▶ [SUPPLIED DATA]
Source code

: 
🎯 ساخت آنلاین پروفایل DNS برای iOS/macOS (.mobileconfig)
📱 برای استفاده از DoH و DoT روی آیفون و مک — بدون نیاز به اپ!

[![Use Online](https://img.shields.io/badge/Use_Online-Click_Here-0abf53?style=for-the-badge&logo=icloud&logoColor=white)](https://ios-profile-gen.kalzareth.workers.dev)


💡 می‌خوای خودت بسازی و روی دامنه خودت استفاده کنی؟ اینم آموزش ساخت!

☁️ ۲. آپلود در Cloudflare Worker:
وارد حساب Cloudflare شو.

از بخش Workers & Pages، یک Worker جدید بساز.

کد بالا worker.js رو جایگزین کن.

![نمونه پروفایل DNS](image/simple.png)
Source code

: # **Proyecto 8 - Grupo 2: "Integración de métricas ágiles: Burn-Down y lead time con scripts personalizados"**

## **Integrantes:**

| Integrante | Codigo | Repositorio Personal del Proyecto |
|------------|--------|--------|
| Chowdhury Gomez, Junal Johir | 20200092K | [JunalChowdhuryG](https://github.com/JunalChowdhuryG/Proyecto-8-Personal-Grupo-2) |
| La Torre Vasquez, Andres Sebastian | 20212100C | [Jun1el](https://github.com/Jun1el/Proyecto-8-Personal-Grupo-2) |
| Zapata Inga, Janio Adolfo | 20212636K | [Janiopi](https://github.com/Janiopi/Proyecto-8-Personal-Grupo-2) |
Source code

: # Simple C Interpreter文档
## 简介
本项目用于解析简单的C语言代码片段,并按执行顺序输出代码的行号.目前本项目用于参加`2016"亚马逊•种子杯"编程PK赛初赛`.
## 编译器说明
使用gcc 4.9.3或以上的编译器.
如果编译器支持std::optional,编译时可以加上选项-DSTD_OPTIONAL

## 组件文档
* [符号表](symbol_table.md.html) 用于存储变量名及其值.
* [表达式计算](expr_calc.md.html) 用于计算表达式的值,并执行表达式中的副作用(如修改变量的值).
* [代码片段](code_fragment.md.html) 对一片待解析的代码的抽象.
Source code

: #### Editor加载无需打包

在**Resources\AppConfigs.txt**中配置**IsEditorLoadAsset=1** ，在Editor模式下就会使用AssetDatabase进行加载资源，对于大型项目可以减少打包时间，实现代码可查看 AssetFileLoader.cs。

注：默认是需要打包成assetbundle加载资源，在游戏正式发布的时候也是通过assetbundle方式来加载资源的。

▶ [PROMPT] Within the entries, find all lines holding "Cloudflare" and copy each one.

▶ [ANSWER FOR THE TASK]
☁️ ۲. آپلود در Cloudflare Worker:
وارد حساب Cloudflare شو.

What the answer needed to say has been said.